BLACK HAWK DOWN|
U.S. Release Date:
December 28, 2001
Distributor: Sony (Revolution)
Director: Ridley Scott
Producer: Jerry Bruckheimer, Ridley Scott
Composer: Hans Zimmer
Cast: Ewen Bremner, Josh Hartnett, Ewan McGregor, Tom Sizemore, Eric Bana, William Fichtner, Sam Shepard, Orlando Bloom, Hugh Dancy, Ioan Gruffudd, Tom Hardy, Ty Burrell
Running Time: 2 hours and 24 minutes
MPAA Rating: R (intense, realistic, graphic war violence, and for language)
Black Hawk Down is a docu-drama depicting a mission-gone-wrong during the U.S.'s 'peace keeping' mission in Somalia in 1993. This is the story of a planned 30-minute mission that turned into 15-hour blood bath when American troops were sent unprepared into Mogadishu to capture the ruling warlords.
The film gets off to a rather sluggish start. Its attempt to establish the characters just does not work (Josh Hartnett, Eric Bana, Ewan McGregor, Tom Sizemore, Sam Shepard are among the cast). We get some rather trite comments from a few soldiers about whether they think the US's place in Somalia is appropriate or not, but very little that sets up the plot.

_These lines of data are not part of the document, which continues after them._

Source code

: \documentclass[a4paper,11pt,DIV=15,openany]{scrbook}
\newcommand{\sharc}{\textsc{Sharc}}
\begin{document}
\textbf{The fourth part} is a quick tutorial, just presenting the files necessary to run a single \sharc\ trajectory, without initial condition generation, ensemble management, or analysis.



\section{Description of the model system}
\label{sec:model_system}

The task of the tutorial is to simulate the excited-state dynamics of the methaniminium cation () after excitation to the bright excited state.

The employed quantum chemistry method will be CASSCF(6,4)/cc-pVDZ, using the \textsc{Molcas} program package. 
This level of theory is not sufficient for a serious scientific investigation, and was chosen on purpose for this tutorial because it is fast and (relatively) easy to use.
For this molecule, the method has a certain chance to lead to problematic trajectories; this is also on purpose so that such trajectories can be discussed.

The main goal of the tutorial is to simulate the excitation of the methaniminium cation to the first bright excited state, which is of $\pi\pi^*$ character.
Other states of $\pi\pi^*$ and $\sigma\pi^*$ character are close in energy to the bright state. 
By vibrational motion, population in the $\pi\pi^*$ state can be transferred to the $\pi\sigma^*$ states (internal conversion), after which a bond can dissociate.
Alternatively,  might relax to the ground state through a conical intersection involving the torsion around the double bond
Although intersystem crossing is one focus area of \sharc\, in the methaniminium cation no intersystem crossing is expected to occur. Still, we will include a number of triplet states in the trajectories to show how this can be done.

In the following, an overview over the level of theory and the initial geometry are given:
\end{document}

Once the battle starts (about 30 minutes into the film), it doesn't stop. It is a horrifying and intense 90 minutes depicting the very gruesome and tragic events. Fortunately, the characters become more interesting as we see how they act in the face of battle. Their choices and actions in the course of battle are what really build their characters, and by the end of the film you get a good sense of who these men are and why they choose to fight.
The film's theme is how the American soldiers persevered in this incident. It takes the view that the American soldiers fight in the name of brotherhood—they fight to stand by their fellow soldiers in arms (hence the film's tag line "Leave no man behind."), and reminds us that we must always go into battle prepared.

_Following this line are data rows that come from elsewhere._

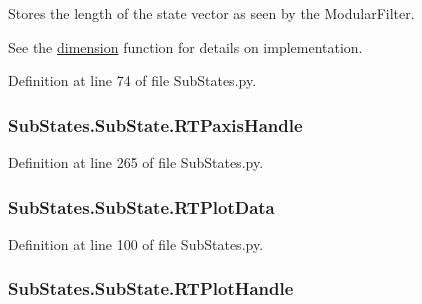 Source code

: Stores the length of the state vector as seen by the Modular\+Filter. 

See the \hyperlink{classSubStates_1_1SubState_a4aebea19a134cb871a7c0b6c2709546a}{dimension} function for details on implementation. 

Definition at line 74 of file Sub\+States.\+py.

\subsubsection[{\texorpdfstring{R\+T\+Paxis\+Handle}{RTPaxisHandle}}]{\setlength{\rightskip}{0pt plus 5cm}Sub\+States.\+Sub\+State.\+R\+T\+Paxis\+Handle}\hypertarget{classSubStates_1_1SubState_a41c912457be8682326d60f82cc651207}{}\label{classSubStates_1_1SubState_a41c912457be8682326d60f82cc651207}


Definition at line 265 of file Sub\+States.\+py.

\subsubsection[{\texorpdfstring{R\+T\+Plot\+Data}{RTPlotData}}]{\setlength{\rightskip}{0pt plus 5cm}Sub\+States.\+Sub\+State.\+R\+T\+Plot\+Data}\hypertarget{classSubStates_1_1SubState_aae3aa07f0d6f54a510db66e0644c958e}{}\label{classSubStates_1_1SubState_aae3aa07f0d6f54a510db66e0644c958e}


Definition at line 100 of file Sub\+States.\+py.

\subsubsection[{\texorpdfstring{R\+T\+Plot\+Handle}{RTPlotHandle}}]{\setlength{\rightskip}{0pt plus 5cm}Sub\+States.\+Sub\+State.\+R\+T\+Plot\+Handle}\hypertarget{classSubStates_1_1SubState_ab92a0fafcfd778b8965e3f649ff94fc7}{}\label{classSubStates_1_1SubState_ab92a0fafcfd778b8965e3f649ff94fc7}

Director Ridley Scott (Hannibal, Gladiator) manages to avoid being "preachy" about the politics involved in this incident by telling its story from the soldiers' perspective. Rather, the film demonstrates what happened and what it would have been like to be there as it happened. This honest representation is bound to upset the history-revisionists and the "politically correct police" who wish to propagate their own political agenda.
Be warned that many scenes in the film are quite graphic—but be careful not to dismiss the gruesome imagery as a mere demonstration that "war is too horrible to fight." I couldn't help but think that these are the very soldiers out there defending our freedom today in the war against terrorism, and that our enemies today are—in principle and philosophically—the same type of thugs we were up against in Somalia. Keep in mind who are freedom's destroyers and who are its defenders and channel your outrage to its just recipients.